INSTRUCTIONS TO FOLLOW
All entries must be transcribed without a single difference.
DATA below:
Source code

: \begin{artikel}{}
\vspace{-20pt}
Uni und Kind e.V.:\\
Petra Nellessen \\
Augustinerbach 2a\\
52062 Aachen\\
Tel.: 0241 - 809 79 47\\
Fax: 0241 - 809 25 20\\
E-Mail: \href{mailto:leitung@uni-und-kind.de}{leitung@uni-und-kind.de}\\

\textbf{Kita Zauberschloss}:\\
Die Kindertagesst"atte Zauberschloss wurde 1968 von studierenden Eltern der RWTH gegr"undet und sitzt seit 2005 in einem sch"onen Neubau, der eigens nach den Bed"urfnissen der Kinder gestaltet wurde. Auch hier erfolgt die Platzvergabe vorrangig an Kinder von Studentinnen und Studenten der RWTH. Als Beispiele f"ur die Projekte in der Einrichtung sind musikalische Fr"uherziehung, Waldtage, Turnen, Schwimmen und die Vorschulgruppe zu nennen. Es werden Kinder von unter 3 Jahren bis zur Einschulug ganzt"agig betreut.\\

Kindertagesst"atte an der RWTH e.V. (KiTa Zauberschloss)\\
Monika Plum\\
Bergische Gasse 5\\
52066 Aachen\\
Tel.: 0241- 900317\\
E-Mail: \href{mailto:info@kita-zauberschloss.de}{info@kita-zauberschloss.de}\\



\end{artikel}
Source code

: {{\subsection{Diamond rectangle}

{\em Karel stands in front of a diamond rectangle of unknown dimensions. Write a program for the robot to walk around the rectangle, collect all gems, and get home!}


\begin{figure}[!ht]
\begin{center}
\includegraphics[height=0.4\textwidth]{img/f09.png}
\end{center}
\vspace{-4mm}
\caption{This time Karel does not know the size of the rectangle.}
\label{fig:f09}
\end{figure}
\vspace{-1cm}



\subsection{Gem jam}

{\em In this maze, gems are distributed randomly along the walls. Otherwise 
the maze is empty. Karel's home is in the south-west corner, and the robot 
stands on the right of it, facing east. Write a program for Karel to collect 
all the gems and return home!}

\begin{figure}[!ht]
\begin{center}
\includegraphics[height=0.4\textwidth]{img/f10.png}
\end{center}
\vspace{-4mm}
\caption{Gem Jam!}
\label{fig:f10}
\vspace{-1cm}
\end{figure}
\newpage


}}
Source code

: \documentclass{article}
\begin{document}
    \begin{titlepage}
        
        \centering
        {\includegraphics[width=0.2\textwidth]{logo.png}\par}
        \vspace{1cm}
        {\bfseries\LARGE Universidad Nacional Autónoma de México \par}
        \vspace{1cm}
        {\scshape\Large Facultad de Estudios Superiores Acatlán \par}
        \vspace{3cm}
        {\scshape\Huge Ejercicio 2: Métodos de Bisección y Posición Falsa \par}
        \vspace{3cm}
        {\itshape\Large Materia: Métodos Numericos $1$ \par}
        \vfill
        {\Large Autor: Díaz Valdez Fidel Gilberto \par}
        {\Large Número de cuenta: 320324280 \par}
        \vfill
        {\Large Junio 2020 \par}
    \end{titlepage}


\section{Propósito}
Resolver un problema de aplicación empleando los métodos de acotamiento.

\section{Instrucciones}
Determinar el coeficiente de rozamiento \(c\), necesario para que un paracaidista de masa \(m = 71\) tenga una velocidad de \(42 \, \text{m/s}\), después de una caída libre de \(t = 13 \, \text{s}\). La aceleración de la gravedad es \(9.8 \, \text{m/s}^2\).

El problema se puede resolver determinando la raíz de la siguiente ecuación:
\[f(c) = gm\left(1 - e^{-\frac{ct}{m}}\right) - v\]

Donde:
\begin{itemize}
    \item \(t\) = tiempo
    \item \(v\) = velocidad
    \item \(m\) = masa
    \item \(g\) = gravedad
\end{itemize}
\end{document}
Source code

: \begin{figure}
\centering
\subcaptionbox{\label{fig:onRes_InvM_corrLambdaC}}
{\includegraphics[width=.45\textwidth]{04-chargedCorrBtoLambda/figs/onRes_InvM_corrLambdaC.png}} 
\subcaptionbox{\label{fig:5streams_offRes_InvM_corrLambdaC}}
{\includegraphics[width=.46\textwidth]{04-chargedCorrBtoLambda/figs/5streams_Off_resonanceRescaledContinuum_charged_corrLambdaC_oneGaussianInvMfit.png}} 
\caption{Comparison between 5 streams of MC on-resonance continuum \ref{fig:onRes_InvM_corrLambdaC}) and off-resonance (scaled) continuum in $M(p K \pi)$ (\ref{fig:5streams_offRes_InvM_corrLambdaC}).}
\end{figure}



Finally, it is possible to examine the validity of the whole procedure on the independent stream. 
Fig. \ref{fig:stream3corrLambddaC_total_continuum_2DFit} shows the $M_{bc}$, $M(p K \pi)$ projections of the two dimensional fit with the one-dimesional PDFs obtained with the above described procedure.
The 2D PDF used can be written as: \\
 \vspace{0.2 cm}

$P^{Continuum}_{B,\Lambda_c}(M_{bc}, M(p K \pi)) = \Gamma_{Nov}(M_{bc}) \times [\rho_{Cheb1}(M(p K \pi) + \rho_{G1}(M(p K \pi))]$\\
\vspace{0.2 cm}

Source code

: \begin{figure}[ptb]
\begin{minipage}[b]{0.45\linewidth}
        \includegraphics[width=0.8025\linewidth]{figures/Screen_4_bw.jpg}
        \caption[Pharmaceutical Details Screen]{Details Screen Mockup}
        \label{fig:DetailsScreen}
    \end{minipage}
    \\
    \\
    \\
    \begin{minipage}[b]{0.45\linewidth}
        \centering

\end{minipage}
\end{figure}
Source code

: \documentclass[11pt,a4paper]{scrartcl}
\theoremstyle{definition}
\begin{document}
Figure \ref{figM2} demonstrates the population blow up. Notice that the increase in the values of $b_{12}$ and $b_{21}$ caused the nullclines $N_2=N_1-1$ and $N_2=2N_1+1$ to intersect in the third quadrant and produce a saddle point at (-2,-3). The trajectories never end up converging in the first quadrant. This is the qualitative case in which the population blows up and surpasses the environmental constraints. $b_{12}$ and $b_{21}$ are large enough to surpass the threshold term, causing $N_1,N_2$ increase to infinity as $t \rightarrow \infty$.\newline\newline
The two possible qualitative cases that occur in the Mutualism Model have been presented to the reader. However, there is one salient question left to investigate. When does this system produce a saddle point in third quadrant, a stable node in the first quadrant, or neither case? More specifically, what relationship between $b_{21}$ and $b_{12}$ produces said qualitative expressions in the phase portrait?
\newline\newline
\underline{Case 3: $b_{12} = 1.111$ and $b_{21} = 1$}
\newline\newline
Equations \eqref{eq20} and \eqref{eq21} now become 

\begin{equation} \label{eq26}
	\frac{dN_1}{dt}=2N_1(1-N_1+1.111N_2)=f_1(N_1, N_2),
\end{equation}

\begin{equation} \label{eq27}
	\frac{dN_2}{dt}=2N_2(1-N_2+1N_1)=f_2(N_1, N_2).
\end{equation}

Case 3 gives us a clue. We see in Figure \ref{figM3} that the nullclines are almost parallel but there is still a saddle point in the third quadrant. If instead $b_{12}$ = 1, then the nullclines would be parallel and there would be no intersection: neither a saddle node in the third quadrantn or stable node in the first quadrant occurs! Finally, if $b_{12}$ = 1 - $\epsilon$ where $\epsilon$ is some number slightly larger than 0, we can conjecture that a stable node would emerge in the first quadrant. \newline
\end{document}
End of DATA.
SOLUTION TO THE EXERCISE
Source code

: \begin{artikel}{}
\vspace{-20pt}
Uni und Kind e.V.:\\
Petra Nellessen \\
Augustinerbach 2a\\
52062 Aachen\\
Tel.: 0241 - 809 79 47\\
Fax: 0241 - 809 25 20\\
E-Mail: \href{mailto:leitung@uni-und-kind.de}{leitung@uni-und-kind.de}\\

\textbf{Kita Zauberschloss}:\\
Die Kindertagesst"atte Zauberschloss wurde 1968 von studierenden Eltern der RWTH gegr"undet und sitzt seit 2005 in einem sch"onen Neubau, der eigens nach den Bed"urfnissen der Kinder gestaltet wurde. Auch hier erfolgt die Platzvergabe vorrangig an Kinder von Studentinnen und Studenten der RWTH. Als Beispiele f"ur die Projekte in der Einrichtung sind musikalische Fr"uherziehung, Waldtage, Turnen, Schwimmen und die Vorschulgruppe zu nennen. Es werden Kinder von unter 3 Jahren bis zur Einschulug ganzt"agig betreut.\\

Kindertagesst"atte an der RWTH e.V. (KiTa Zauberschloss)\\
Monika Plum\\
Bergische Gasse 5\\
52066 Aachen\\
Tel.: 0241- 900317\\
E-Mail: \href{mailto:info@kita-zauberschloss.de}{info@kita-zauberschloss.de}\\



\end{artikel}
Source code

: {{\subsection{Diamond rectangle}

{\em Karel stands in front of a diamond rectangle of unknown dimensions. Write a program for the robot to walk around the rectangle, collect all gems, and get home!}


\begin{figure}[!ht]
\begin{center}
\includegraphics[height=0.4\textwidth]{img/f09.png}
\end{center}
\vspace{-4mm}
\caption{This time Karel does not know the size of the rectangle.}
\label{fig:f09}
\end{figure}
\vspace{-1cm}



\subsection{Gem jam}

{\em In this maze, gems are distributed randomly along the walls. Otherwise 
the maze is empty. Karel's home is in the south-west corner, and the robot 
stands on the right of it, facing east. Write a program for Karel to collect 
all the gems and return home!}

\begin{figure}[!ht]
\begin{center}
\includegraphics[height=0.4\textwidth]{img/f10.png}
\end{center}
\vspace{-4mm}
\caption{Gem Jam!}
\label{fig:f10}
\vspace{-1cm}
\end{figure}
\newpage


}}
Source code

: \documentclass{article}
\begin{document}
    \begin{titlepage}
        
        \centering
        {\includegraphics[width=0.2\textwidth]{logo.png}\par}
        \vspace{1cm}
        {\bfseries\LARGE Universidad Nacional Autónoma de México \par}
        \vspace{1cm}
        {\scshape\Large Facultad de Estudios Superiores Acatlán \par}
        \vspace{3cm}
        {\scshape\Huge Ejercicio 2: Métodos de Bisección y Posición Falsa \par}
        \vspace{3cm}
        {\itshape\Large Materia: Métodos Numericos $1$ \par}
        \vfill
        {\Large Autor: Díaz Valdez Fidel Gilberto \par}
        {\Large Número de cuenta: 320324280 \par}
        \vfill
        {\Large Junio 2020 \par}
    \end{titlepage}


\section{Propósito}
Resolver un problema de aplicación empleando los métodos de acotamiento.

\section{Instrucciones}
Determinar el coeficiente de rozamiento \(c\), necesario para que un paracaidista de masa \(m = 71\) tenga una velocidad de \(42 \, \text{m/s}\), después de una caída libre de \(t = 13 \, \text{s}\). La aceleración de la gravedad es \(9.8 \, \text{m/s}^2\).

El problema se puede resolver determinando la raíz de la siguiente ecuación:
\[f(c) = gm\left(1 - e^{-\frac{ct}{m}}\right) - v\]

Donde:
\begin{itemize}
    \item \(t\) = tiempo
    \item \(v\) = velocidad
    \item \(m\) = masa
    \item \(g\) = gravedad
\end{itemize}
\end{document}
Source code

: \begin{figure}
\centering
\subcaptionbox{\label{fig:onRes_InvM_corrLambdaC}}
{\includegraphics[width=.45\textwidth]{04-chargedCorrBtoLambda/figs/onRes_InvM_corrLambdaC.png}} 
\subcaptionbox{\label{fig:5streams_offRes_InvM_corrLambdaC}}
{\includegraphics[width=.46\textwidth]{04-chargedCorrBtoLambda/figs/5streams_Off_resonanceRescaledContinuum_charged_corrLambdaC_oneGaussianInvMfit.png}} 
\caption{Comparison between 5 streams of MC on-resonance continuum \ref{fig:onRes_InvM_corrLambdaC}) and off-resonance (scaled) continuum in $M(p K \pi)$ (\ref{fig:5streams_offRes_InvM_corrLambdaC}).}
\end{figure}



Finally, it is possible to examine the validity of the whole procedure on the independent stream. 
Fig. \ref{fig:stream3corrLambddaC_total_continuum_2DFit} shows the $M_{bc}$, $M(p K \pi)$ projections of the two dimensional fit with the one-dimesional PDFs obtained with the above described procedure.
The 2D PDF used can be written as: \\
 \vspace{0.2 cm}

$P^{Continuum}_{B,\Lambda_c}(M_{bc}, M(p K \pi)) = \Gamma_{Nov}(M_{bc}) \times [\rho_{Cheb1}(M(p K \pi) + \rho_{G1}(M(p K \pi))]$\\
\vspace{0.2 cm}

Source code

: \begin{figure}[ptb]
\begin{minipage}[b]{0.45\linewidth}
        \includegraphics[width=0.8025\linewidth]{figures/Screen_4_bw.jpg}
        \caption[Pharmaceutical Details Screen]{Details Screen Mockup}
        \label{fig:DetailsScreen}
    \end{minipage}
    \\
    \\
    \\
    \begin{minipage}[b]{0.45\linewidth}
        \centering

\end{minipage}
\end{figure}
Source code

: \documentclass[11pt,a4paper]{scrartcl}
\theoremstyle{definition}
\begin{document}
Figure \ref{figM2} demonstrates the population blow up. Notice that the increase in the values of $b_{12}$ and $b_{21}$ caused the nullclines $N_2=N_1-1$ and $N_2=2N_1+1$ to intersect in the third quadrant and produce a saddle point at (-2,-3). The trajectories never end up converging in the first quadrant. This is the qualitative case in which the population blows up and surpasses the environmental constraints. $b_{12}$ and $b_{21}$ are large enough to surpass the threshold term, causing $N_1,N_2$ increase to infinity as $t \rightarrow \infty$.\newline\newline
The two possible qualitative cases that occur in the Mutualism Model have been presented to the reader. However, there is one salient question left to investigate. When does this system produce a saddle point in third quadrant, a stable node in the first quadrant, or neither case? More specifically, what relationship between $b_{21}$ and $b_{12}$ produces said qualitative expressions in the phase portrait?
\newline\newline
\underline{Case 3: $b_{12} = 1.111$ and $b_{21} = 1$}
\newline\newline
Equations \eqref{eq20} and \eqref{eq21} now become 

\begin{equation} \label{eq26}
	\frac{dN_1}{dt}=2N_1(1-N_1+1.111N_2)=f_1(N_1, N_2),
\end{equation}

\begin{equation} \label{eq27}
	\frac{dN_2}{dt}=2N_2(1-N_2+1N_1)=f_2(N_1, N_2).
\end{equation}

Case 3 gives us a clue. We see in Figure \ref{figM3} that the nullclines are almost parallel but there is still a saddle point in the third quadrant. If instead $b_{12}$ = 1, then the nullclines would be parallel and there would be no intersection: neither a saddle node in the third quadrantn or stable node in the first quadrant occurs! Finally, if $b_{12}$ = 1 - $\epsilon$ where $\epsilon$ is some number slightly larger than 0, we can conjecture that a stable node would emerge in the first quadrant. \newline
\end{document}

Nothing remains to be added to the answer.